TRY IT:
Starting from the first line below, copy the whole listing exactly.

DATASET ENTRIES:
———

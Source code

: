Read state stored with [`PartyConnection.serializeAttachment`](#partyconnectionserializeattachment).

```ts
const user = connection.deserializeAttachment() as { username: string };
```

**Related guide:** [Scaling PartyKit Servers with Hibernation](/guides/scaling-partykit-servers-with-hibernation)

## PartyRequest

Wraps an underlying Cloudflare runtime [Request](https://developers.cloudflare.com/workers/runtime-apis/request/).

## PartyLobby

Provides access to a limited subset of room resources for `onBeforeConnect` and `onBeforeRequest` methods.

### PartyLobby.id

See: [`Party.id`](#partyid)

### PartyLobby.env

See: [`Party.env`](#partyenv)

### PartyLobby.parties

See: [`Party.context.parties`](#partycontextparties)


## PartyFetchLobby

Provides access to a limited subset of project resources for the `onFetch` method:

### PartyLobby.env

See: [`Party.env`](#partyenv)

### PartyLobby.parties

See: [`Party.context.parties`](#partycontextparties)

———

FINISHED EXERCISE:
Source code

:Read state stored with [`PartyConnection.serializeAttachment`](#partyconnectionserializeattachment).

```ts
const user = connection.deserializeAttachment() as { username: string };
```

**Related guide:** [Scaling PartyKit Servers with Hibernation](/guides/scaling-partykit-servers-with-hibernation)

## PartyRequest

Wraps an underlying Cloudflare runtime [Request](https://developers.cloudflare.com/workers/runtime-apis/request/).

## PartyLobby

Provides access to a limited subset of room resources for `onBeforeConnect` and `onBeforeRequest` methods.

### PartyLobby.id

See: [`Party.id`](#partyid)

### PartyLobby.env

See: [`Party.env`](#partyenv)

### PartyLobby.parties

See: [`Party.context.parties`](#partycontextparties)


## PartyFetchLobby

Provides access to a limited subset of project resources for the `onFetch` method:

### PartyLobby.env

See: [`Party.env`](#partyenv)

### PartyLobby.parties

See: [`Party.context.parties`](#partycontextparties)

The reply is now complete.